→ Information shown:
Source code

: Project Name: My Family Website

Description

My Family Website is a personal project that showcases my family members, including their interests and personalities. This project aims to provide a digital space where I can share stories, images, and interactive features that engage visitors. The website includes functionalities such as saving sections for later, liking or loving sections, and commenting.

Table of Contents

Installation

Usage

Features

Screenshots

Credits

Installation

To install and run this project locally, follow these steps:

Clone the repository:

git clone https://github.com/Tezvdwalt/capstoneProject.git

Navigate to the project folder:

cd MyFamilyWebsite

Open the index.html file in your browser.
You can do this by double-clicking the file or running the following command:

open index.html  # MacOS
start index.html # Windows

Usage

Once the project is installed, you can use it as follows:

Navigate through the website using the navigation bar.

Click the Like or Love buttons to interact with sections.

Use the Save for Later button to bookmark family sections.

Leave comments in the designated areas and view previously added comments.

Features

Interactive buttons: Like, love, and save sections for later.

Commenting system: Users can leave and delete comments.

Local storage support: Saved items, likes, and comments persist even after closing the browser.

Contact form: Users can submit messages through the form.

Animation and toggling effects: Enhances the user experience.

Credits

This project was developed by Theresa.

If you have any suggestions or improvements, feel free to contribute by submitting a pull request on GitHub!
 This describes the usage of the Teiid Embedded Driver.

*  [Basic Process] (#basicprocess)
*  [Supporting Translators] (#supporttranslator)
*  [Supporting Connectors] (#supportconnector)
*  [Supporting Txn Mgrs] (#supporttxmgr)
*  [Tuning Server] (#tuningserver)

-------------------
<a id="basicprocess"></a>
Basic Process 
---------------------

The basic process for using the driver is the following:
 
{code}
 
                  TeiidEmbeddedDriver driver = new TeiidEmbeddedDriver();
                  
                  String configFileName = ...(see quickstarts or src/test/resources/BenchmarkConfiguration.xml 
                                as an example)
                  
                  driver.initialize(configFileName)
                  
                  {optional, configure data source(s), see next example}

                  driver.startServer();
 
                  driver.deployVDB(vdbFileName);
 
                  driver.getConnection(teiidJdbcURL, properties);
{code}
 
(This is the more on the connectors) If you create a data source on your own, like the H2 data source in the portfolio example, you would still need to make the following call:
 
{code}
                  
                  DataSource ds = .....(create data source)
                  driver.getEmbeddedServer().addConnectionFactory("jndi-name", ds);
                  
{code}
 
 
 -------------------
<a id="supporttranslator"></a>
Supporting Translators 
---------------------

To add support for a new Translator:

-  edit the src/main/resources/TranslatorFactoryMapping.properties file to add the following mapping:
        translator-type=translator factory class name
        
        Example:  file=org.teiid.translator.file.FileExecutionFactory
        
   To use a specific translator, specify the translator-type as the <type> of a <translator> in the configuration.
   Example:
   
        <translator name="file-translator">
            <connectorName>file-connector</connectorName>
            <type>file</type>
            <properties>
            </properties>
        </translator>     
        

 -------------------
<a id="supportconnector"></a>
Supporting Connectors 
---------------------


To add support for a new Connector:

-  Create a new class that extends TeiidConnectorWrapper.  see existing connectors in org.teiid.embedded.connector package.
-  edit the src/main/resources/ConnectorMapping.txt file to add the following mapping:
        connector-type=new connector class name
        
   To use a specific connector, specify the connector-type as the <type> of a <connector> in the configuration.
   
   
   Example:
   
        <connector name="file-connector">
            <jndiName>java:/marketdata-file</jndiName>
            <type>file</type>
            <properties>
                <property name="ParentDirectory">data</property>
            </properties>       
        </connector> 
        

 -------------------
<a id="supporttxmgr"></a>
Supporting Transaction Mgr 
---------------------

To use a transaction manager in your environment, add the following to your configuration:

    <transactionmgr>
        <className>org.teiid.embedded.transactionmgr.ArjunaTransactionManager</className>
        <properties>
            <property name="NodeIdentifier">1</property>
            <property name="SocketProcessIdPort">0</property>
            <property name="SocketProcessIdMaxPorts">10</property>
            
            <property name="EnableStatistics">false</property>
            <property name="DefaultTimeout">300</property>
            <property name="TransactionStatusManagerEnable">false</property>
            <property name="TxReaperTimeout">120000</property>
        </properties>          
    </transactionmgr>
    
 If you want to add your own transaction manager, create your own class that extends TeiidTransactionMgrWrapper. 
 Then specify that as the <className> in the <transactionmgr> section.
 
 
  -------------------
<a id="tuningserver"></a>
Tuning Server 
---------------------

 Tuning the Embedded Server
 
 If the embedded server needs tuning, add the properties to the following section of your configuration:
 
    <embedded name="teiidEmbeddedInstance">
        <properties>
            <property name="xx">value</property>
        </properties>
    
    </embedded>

→ Task:
Return the lines exactly as they stand, please. Start at the top of the material and finish with the line where "Description" appears.

→ Written reply:
Source code

: Project Name: My Family Website

Description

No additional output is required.